- **EXTRACTED RECORDS**:

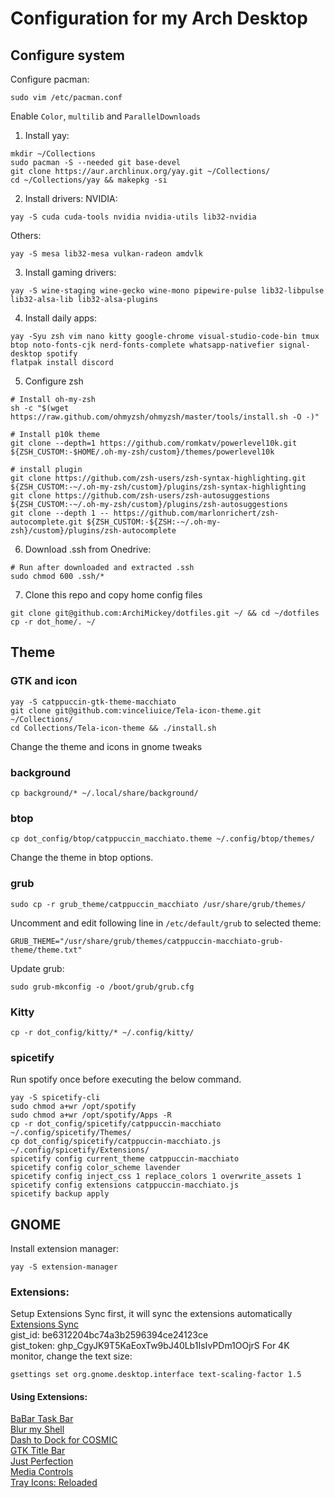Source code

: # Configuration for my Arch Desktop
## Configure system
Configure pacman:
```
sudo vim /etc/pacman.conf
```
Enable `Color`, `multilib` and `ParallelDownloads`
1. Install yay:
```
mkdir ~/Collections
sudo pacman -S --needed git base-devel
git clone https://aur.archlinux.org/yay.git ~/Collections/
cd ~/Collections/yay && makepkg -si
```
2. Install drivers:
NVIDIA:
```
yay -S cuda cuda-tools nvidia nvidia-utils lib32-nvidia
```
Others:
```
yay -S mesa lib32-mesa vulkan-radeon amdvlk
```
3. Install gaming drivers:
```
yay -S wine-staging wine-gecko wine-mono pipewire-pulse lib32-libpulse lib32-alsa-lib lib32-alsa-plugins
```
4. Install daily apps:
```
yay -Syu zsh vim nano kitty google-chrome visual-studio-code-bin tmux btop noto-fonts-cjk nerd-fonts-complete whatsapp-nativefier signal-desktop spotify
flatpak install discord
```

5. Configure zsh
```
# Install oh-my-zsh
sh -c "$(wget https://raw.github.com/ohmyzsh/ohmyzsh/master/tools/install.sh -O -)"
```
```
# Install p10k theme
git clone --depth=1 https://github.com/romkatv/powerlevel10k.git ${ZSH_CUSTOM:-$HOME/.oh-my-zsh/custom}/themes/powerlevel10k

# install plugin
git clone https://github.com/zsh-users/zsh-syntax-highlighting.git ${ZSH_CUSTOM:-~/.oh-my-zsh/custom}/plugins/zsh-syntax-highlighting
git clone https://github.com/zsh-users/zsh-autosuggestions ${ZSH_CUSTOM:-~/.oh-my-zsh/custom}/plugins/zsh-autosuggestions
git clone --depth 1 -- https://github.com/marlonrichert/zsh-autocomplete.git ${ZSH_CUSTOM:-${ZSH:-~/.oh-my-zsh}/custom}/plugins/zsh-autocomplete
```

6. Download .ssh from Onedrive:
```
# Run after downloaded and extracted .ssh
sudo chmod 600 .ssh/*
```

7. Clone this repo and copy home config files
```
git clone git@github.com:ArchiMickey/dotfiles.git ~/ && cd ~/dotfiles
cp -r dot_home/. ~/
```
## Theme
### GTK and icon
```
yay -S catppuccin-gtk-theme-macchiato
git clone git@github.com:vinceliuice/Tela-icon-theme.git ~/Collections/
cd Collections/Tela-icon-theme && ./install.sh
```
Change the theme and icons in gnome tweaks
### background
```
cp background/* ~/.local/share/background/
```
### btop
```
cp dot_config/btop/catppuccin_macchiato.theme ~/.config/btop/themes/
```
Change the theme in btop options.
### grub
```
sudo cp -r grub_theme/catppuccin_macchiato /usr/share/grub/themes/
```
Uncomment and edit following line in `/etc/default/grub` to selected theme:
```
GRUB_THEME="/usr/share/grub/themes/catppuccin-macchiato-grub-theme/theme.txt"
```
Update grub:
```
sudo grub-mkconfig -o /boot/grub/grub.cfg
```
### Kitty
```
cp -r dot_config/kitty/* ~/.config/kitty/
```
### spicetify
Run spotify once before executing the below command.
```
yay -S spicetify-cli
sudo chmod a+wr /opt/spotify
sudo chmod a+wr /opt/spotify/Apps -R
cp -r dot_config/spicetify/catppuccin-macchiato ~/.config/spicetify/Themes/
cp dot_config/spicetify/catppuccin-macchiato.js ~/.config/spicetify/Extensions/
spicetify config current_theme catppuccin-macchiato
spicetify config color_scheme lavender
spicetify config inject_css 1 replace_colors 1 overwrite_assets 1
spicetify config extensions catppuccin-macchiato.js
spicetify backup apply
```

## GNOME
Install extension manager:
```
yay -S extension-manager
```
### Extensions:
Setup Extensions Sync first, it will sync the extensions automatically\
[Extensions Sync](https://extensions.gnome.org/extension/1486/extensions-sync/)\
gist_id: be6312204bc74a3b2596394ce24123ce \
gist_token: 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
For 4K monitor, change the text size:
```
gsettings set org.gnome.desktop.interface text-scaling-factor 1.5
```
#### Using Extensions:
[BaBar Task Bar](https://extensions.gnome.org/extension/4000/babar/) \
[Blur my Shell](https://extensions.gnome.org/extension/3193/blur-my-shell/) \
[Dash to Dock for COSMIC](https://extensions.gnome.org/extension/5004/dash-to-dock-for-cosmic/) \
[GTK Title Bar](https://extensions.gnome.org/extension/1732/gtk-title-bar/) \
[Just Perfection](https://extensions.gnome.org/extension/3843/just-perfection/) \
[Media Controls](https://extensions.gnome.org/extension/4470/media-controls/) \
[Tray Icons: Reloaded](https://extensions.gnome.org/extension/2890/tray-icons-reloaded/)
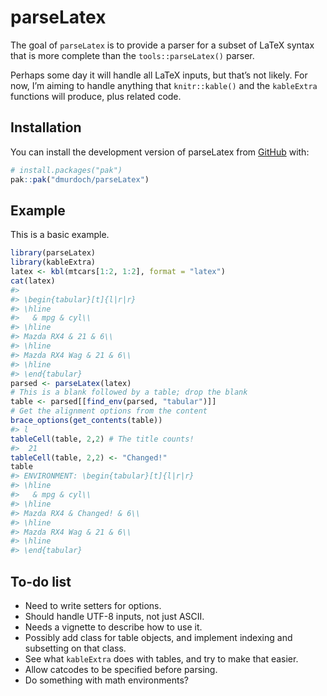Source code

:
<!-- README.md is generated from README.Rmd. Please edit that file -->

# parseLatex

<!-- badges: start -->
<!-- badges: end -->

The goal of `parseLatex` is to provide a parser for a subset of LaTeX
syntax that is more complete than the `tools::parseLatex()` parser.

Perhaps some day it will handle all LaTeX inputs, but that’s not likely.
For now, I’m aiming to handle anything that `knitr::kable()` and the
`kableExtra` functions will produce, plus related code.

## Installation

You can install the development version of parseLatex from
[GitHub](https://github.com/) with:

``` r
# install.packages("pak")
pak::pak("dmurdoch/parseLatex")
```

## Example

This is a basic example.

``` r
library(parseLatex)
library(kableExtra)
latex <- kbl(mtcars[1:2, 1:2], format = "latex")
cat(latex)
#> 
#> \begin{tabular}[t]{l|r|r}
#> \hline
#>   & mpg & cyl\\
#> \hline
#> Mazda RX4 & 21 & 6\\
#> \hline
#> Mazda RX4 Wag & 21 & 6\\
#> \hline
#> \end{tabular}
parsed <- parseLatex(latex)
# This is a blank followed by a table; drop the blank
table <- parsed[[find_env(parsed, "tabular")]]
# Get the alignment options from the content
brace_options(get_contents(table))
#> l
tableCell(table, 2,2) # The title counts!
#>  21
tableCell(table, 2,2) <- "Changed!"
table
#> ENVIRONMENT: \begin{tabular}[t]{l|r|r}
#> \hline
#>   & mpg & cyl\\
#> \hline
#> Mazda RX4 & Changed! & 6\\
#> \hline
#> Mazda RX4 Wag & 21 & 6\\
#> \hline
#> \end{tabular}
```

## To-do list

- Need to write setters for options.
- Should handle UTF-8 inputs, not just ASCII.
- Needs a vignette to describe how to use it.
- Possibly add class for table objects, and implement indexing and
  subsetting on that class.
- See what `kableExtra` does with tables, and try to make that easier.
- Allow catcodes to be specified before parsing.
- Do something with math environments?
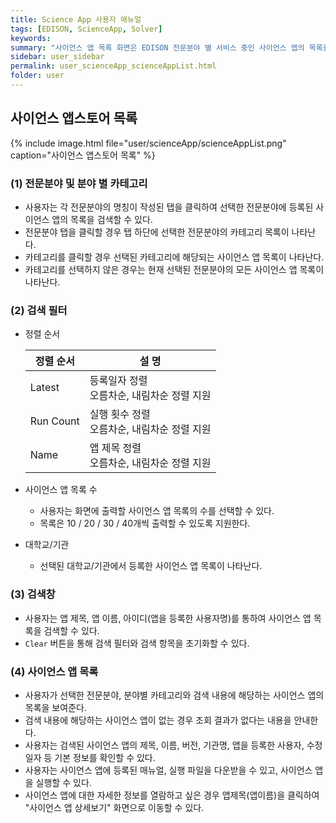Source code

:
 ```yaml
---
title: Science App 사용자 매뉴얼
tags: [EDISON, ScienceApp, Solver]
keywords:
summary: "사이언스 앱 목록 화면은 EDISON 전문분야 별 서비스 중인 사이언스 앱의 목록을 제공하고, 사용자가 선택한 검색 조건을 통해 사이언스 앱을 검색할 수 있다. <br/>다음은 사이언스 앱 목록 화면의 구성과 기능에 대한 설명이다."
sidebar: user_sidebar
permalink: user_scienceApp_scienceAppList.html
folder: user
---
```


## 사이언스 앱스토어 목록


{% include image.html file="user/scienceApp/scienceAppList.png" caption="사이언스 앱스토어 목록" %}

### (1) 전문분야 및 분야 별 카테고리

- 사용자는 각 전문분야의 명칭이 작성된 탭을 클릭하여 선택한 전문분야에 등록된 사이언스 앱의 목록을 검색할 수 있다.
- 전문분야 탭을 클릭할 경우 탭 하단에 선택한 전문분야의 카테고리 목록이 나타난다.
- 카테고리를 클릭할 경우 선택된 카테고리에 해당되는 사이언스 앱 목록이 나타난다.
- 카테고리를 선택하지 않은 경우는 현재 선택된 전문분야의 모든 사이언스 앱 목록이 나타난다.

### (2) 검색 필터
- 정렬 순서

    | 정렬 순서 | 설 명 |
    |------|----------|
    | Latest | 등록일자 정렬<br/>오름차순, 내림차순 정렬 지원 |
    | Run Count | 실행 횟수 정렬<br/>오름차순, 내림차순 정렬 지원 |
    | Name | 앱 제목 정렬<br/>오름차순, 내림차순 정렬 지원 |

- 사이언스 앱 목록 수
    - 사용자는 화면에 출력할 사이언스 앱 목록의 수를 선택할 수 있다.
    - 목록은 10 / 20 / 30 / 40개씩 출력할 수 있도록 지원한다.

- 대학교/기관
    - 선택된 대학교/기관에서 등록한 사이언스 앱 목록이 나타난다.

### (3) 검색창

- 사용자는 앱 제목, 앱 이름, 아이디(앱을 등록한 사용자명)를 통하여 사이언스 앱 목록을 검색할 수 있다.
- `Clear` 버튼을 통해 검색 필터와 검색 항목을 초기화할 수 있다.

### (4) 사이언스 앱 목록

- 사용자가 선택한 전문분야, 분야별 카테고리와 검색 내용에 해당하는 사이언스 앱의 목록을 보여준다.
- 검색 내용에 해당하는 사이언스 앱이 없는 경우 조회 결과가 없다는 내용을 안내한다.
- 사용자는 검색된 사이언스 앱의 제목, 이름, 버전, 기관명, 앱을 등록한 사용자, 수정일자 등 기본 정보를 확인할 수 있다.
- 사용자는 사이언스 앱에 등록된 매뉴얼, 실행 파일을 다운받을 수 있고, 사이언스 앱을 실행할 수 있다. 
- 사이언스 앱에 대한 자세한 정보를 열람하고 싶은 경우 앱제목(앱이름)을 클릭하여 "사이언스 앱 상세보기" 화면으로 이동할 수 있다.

- **TASK**: In the data above, the line containing "make that easier." and all lines after it are to be reproduced exactly, leaving out the pictures.

- **SOLUTION TO THE PROBLEM**:
- See what `kableExtra` does with tables, and try to make that easier.
- Allow catcodes to be specified before parsing.
- Do something with math environments?
Source code

:
 ```yaml
---
title: Science App 사용자 매뉴얼
tags: [EDISON, ScienceApp, Solver]
keywords:
summary: "사이언스 앱 목록 화면은 EDISON 전문분야 별 서비스 중인 사이언스 앱의 목록을 제공하고, 사용자가 선택한 검색 조건을 통해 사이언스 앱을 검색할 수 있다. <br/>다음은 사이언스 앱 목록 화면의 구성과 기능에 대한 설명이다."
sidebar: user_sidebar
permalink: user_scienceApp_scienceAppList.html
folder: user
---
```


## 사이언스 앱스토어 목록


{% include image.html file="user/scienceApp/scienceAppList.png" caption="사이언스 앱스토어 목록" %}

### (1) 전문분야 및 분야 별 카테고리

- 사용자는 각 전문분야의 명칭이 작성된 탭을 클릭하여 선택한 전문분야에 등록된 사이언스 앱의 목록을 검색할 수 있다.
- 전문분야 탭을 클릭할 경우 탭 하단에 선택한 전문분야의 카테고리 목록이 나타난다.
- 카테고리를 클릭할 경우 선택된 카테고리에 해당되는 사이언스 앱 목록이 나타난다.
- 카테고리를 선택하지 않은 경우는 현재 선택된 전문분야의 모든 사이언스 앱 목록이 나타난다.

### (2) 검색 필터
- 정렬 순서

    | 정렬 순서 | 설 명 |
    |------|----------|
    | Latest | 등록일자 정렬<br/>오름차순, 내림차순 정렬 지원 |
    | Run Count | 실행 횟수 정렬<br/>오름차순, 내림차순 정렬 지원 |
    | Name | 앱 제목 정렬<br/>오름차순, 내림차순 정렬 지원 |

- 사이언스 앱 목록 수
    - 사용자는 화면에 출력할 사이언스 앱 목록의 수를 선택할 수 있다.
    - 목록은 10 / 20 / 30 / 40개씩 출력할 수 있도록 지원한다.

- 대학교/기관
    - 선택된 대학교/기관에서 등록한 사이언스 앱 목록이 나타난다.

### (3) 검색창

- 사용자는 앱 제목, 앱 이름, 아이디(앱을 등록한 사용자명)를 통하여 사이언스 앱 목록을 검색할 수 있다.
- `Clear` 버튼을 통해 검색 필터와 검색 항목을 초기화할 수 있다.

### (4) 사이언스 앱 목록

- 사용자가 선택한 전문분야, 분야별 카테고리와 검색 내용에 해당하는 사이언스 앱의 목록을 보여준다.
- 검색 내용에 해당하는 사이언스 앱이 없는 경우 조회 결과가 없다는 내용을 안내한다.
- 사용자는 검색된 사이언스 앱의 제목, 이름, 버전, 기관명, 앱을 등록한 사용자, 수정일자 등 기본 정보를 확인할 수 있다.
- 사용자는 사이언스 앱에 등록된 매뉴얼, 실행 파일을 다운받을 수 있고, 사이언스 앱을 실행할 수 있다. 
- 사이언스 앱에 대한 자세한 정보를 열람하고 싶은 경우 앱제목(앱이름)을 클릭하여 "사이언스 앱 상세보기" 화면으로 이동할 수 있다.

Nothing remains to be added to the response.